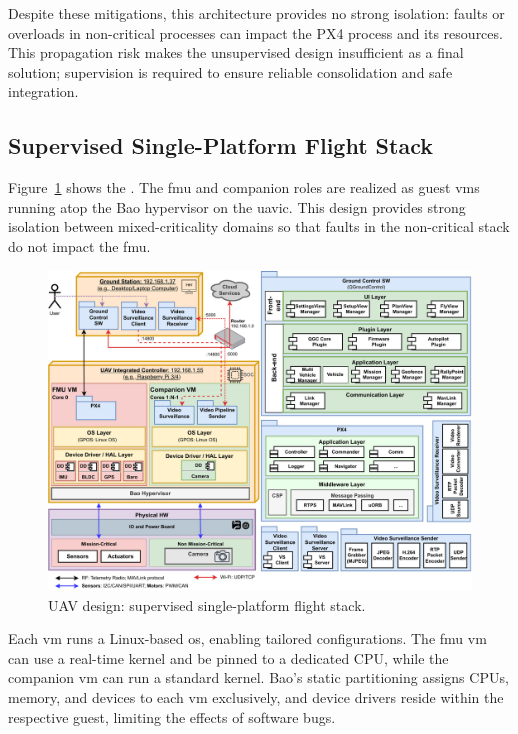 Despite these mitigations, this architecture provides no strong isolation: faults
or overloads in non-critical processes can impact the PX4 process and its
resources. This propagation risk makes the unsupervised design insufficient as a
final solution; supervision is required to ensure reliable consolidation and
safe integration.

\subsection{Supervised Single-Platform Flight Stack}
\label{sec:superv-stack}

Figure~\ref{fig:uav-design-sup} shows the . The \gls{fmu} and
companion roles are realized as guest \glspl{vm} running atop the Bao
hypervisor on the \gls{uavic}. This design provides strong isolation between
mixed-criticality domains so that faults in the non-critical stack do not impact
the \gls{fmu}.

\begin{figure}[!hbt]
  \centering
  \includegraphics[width=1.0\textwidth]{./img/pdf/uav-main-design-sup.pdf}
  \caption{UAV design: supervised single-platform flight stack.}
  \label{fig:uav-design-sup}
\end{figure}

Each \gls{vm} runs a Linux-based \gls{os}, enabling tailored configurations. The
\gls{fmu} \gls{vm} can use a real-time kernel and be pinned to a dedicated CPU,
while the companion \gls{vm} can run a standard kernel. Bao’s static
partitioning assigns CPUs, memory, and devices to each \gls{vm} exclusively,
and device drivers reside within the respective guest, limiting the effects
of software bugs.

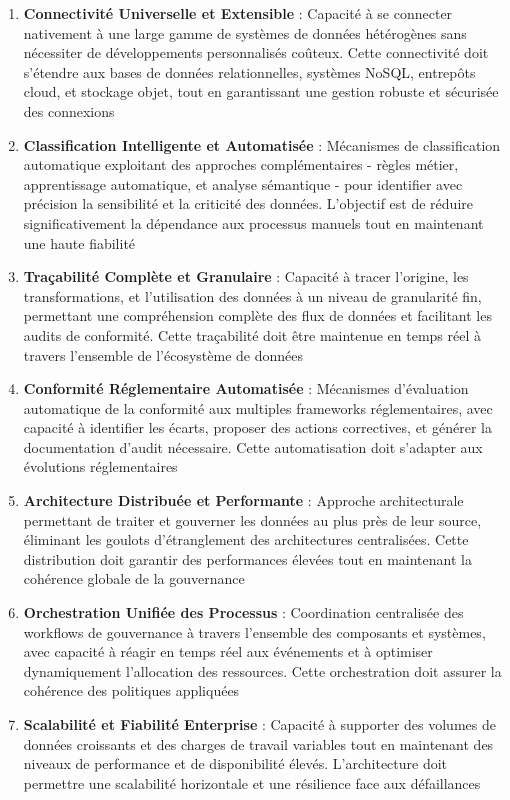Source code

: \begin{enumerate}
    \item \textbf{Connectivité Universelle et Extensible} : Capacité à se connecter nativement à une large gamme de systèmes de données hétérogènes sans nécessiter de développements personnalisés coûteux. Cette connectivité doit s'étendre aux bases de données relationnelles, systèmes NoSQL, entrepôts cloud, et stockage objet, tout en garantissant une gestion robuste et sécurisée des connexions
    
    \item \textbf{Classification Intelligente et Automatisée} : Mécanismes de classification automatique exploitant des approches complémentaires - règles métier, apprentissage automatique, et analyse sémantique - pour identifier avec précision la sensibilité et la criticité des données. L'objectif est de réduire significativement la dépendance aux processus manuels tout en maintenant une haute fiabilité
    
    \item \textbf{Traçabilité Complète et Granulaire} : Capacité à tracer l'origine, les transformations, et l'utilisation des données à un niveau de granularité fin, permettant une compréhension complète des flux de données et facilitant les audits de conformité. Cette traçabilité doit être maintenue en temps réel à travers l'ensemble de l'écosystème de données
    
    \item \textbf{Conformité Réglementaire Automatisée} : Mécanismes d'évaluation automatique de la conformité aux multiples frameworks réglementaires, avec capacité à identifier les écarts, proposer des actions correctives, et générer la documentation d'audit nécessaire. Cette automatisation doit s'adapter aux évolutions réglementaires
    
    \item \textbf{Architecture Distribuée et Performante} : Approche architecturale permettant de traiter et gouverner les données au plus près de leur source, éliminant les goulots d'étranglement des architectures centralisées. Cette distribution doit garantir des performances élevées tout en maintenant la cohérence globale de la gouvernance
    
    \item \textbf{Orchestration Unifiée des Processus} : Coordination centralisée des workflows de gouvernance à travers l'ensemble des composants et systèmes, avec capacité à réagir en temps réel aux événements et à optimiser dynamiquement l'allocation des ressources. Cette orchestration doit assurer la cohérence des politiques appliquées
    
    \item \textbf{Scalabilité et Fiabilité Enterprise} : Capacité à supporter des volumes de données croissants et des charges de travail variables tout en maintenant des niveaux de performance et de disponibilité élevés. L'architecture doit permettre une scalabilité horizontale et une résilience face aux défaillances
\end{enumerate}

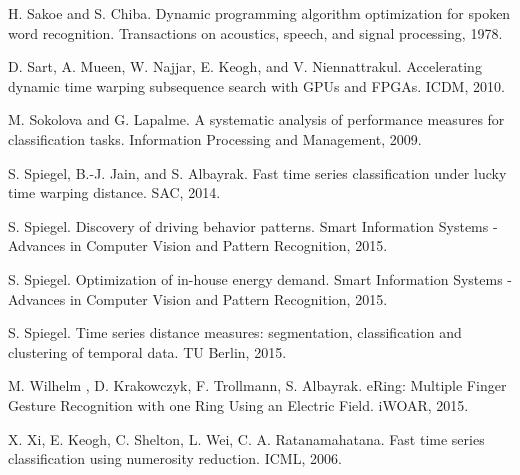 \begin{thebibliography}{11}
    H. Sakoe and S. Chiba. 
    Dynamic programming algorithm optimization for spoken word recognition.
    Transactions on acoustics, speech, and signal processing, 1978.

    D. Sart, A. Mueen, W. Najjar, E. Keogh, and V. Niennattrakul.
	Accelerating dynamic time warping subsequence search with GPUs and FPGAs. 
	ICDM, 2010.

    M. Sokolova and G. Lapalme. 
    A systematic analysis of performance measures for classification tasks.
    Information Processing and Management, 2009.
	
	S. Spiegel, B.-J. Jain, and S. Albayrak. 
	Fast time series classification under lucky time warping distance. 
	SAC, 2014.

	S. Spiegel. 
	Discovery of driving behavior patterns. 
	Smart Information Systems - Advances in Computer Vision and Pattern Recognition, 2015.
	
	S. Spiegel. 
	Optimization of in-house energy demand. 
	Smart Information Systems - Advances in Computer Vision and Pattern Recognition, 2015.
	
	 S. Spiegel. 
	Time series distance measures: segmentation, classification and clustering of temporal data. 
	TU Berlin, 2015.
	
	M. Wilhelm , D. Krakowczyk, F. Trollmann, S. Albayrak.
	eRing: Multiple Finger Gesture Recognition with one Ring Using an Electric Field.
	iWOAR, 2015.
	
	X. Xi, E. Keogh, C. Shelton, L. Wei, C. A. Ratanamahatana.
	Fast time series classification using numerosity reduction. 
	ICML, 2006.           
	
\end{thebibliography}

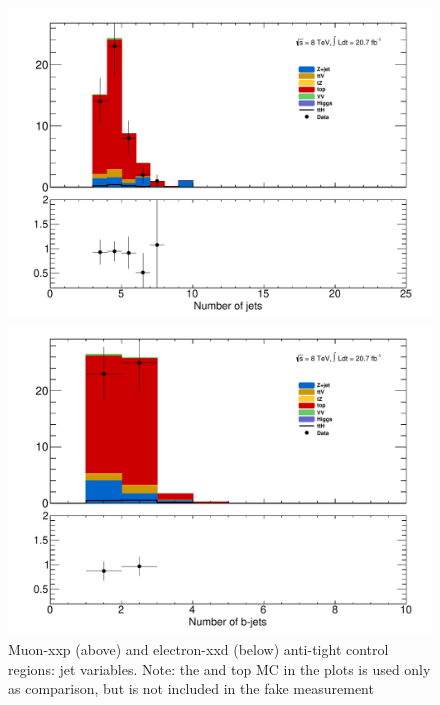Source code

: \begin{figure}[!htbp]
\begin{minipage}[h]{0.5\textwidth}
    \centering \includegraphics[width=\textwidth]{figs/fake/cr_d1_NJet}
  \end{minipage}\hfill
  \begin{minipage}[h]{0.5\textwidth}
    \centering \includegraphics[width=\textwidth]{figs/fake/cr_d1_NJetBTag}
  \end{minipage}\hfill

  
  \caption{Muon-xxp (above) and electron-xxd (below) anti-tight control regions: jet variables. Note: the \ttbar and top MC in the plots is used only as comparison, but is not included
  in the fake measurement}
  \label{figure:background_3lcr}
  \end{figure} 

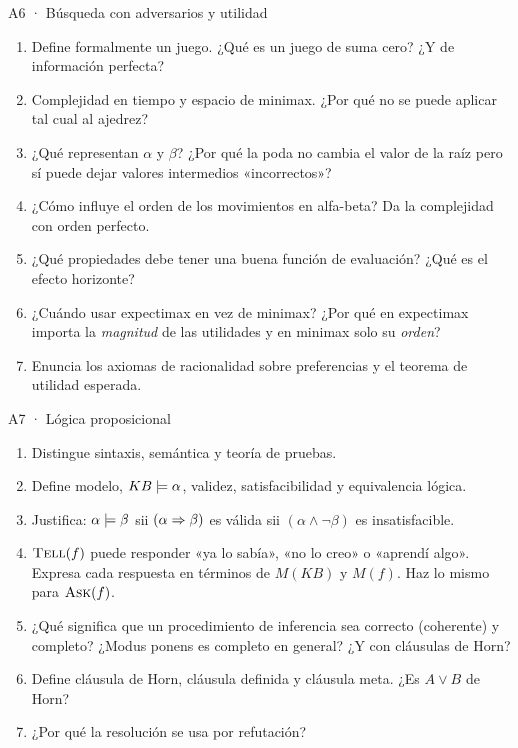 \begin{ejercicio}{A6 · Búsqueda con adversarios y utilidad }
\begin{enumerate}[label=\textbf{\arabic*.}]
\item Define formalmente un juego. ¿Qué es un juego de suma cero? ¿Y de información perfecta?
\item Complejidad en tiempo y espacio de minimax. ¿Por qué no se puede aplicar tal cual al ajedrez?
\item ¿Qué representan $\alpha$ y $\beta$? ¿Por qué la poda no cambia el valor de la raíz pero sí
puede dejar valores intermedios «incorrectos»?
\item ¿Cómo influye el orden de los movimientos en alfa-beta? Da la complejidad con orden perfecto.
\item ¿Qué propiedades debe tener una buena función de evaluación? ¿Qué es el efecto horizonte?
\item ¿Cuándo usar expectimax en vez de minimax? ¿Por qué en expectimax importa la
\emph{magnitud} de las utilidades y en minimax solo su \emph{orden}?
\item Enuncia los axiomas de racionalidad sobre preferencias y el teorema de utilidad esperada.
\end{enumerate}
\end{ejercicio}

\begin{ejercicio}{A7 · Lógica proposicional }
\begin{enumerate}[label=\textbf{\arabic*.}]
\item Distingue sintaxis, semántica y teoría de pruebas.
\item Define modelo, $KB\ent\alpha$, validez, satisfacibilidad y equivalencia lógica.
\item Justifica: $\alpha\ent\beta$ sii $(\alpha\imp\beta)$ es válida sii $(\alpha\wedge\neg\beta)$ es insatisfacible.
\item $\textsc{Tell}(f)$ puede responder «ya lo sabía», «no lo creo» o «aprendí algo». Expresa cada
respuesta en términos de $M(KB)$ y $M(f)$. Haz lo mismo para $\textsc{Ask}(f)$.
\item ¿Qué significa que un procedimiento de inferencia sea correcto (coherente) y completo?
¿Modus ponens es completo en general? ¿Y con cláusulas de Horn?
\item Define cláusula de Horn, cláusula definida y cláusula meta. ¿Es $A\vee B$ de Horn?
\item ¿Por qué la resolución se usa por refutación?
\end{enumerate}
\end{ejercicio}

== Problem requirements ==
Copy exactly the lines from the first line of the records above through the line with "sécurisée des connexions", both included, and nothing else. Pictures stay out.

== Expected output ==
 Despite these mitigations, this architecture provides no strong isolation: faults
or overloads in non-critical processes can impact the PX4 process and its
resources. This propagation risk makes the unsupervised design insufficient as a
final solution; supervision is required to ensure reliable consolidation and
safe integration.

\subsection{Supervised Single-Platform Flight Stack}
\label{sec:superv-stack}

Figure~\ref{fig:uav-design-sup} shows the . The \gls{fmu} and
companion roles are realized as guest \glspl{vm} running atop the Bao
hypervisor on the \gls{uavic}. This design provides strong isolation between
mixed-criticality domains so that faults in the non-critical stack do not impact
the \gls{fmu}.

\begin{figure}[!hbt]
  \centering
  \includegraphics[width=1.0\textwidth]{./img/pdf/uav-main-design-sup.pdf}
  \caption{UAV design: supervised single-platform flight stack.}
  \label{fig:uav-design-sup}
\end{figure}

Each \gls{vm} runs a Linux-based \gls{os}, enabling tailored configurations. The
\gls{fmu} \gls{vm} can use a real-time kernel and be pinned to a dedicated CPU,
while the companion \gls{vm} can run a standard kernel. Bao’s static
partitioning assigns CPUs, memory, and devices to each \gls{vm} exclusively,
and device drivers reside within the respective guest, limiting the effects
of software bugs.

Source code

: \begin{enumerate}
    \item \textbf{Connectivité Universelle et Extensible} : Capacité à se connecter nativement à une large gamme de systèmes de données hétérogènes sans nécessiter de développements personnalisés coûteux. Cette connectivité doit s'étendre aux bases de données relationnelles, systèmes NoSQL, entrepôts cloud, et stockage objet, tout en garantissant une gestion robuste et sécurisée des connexions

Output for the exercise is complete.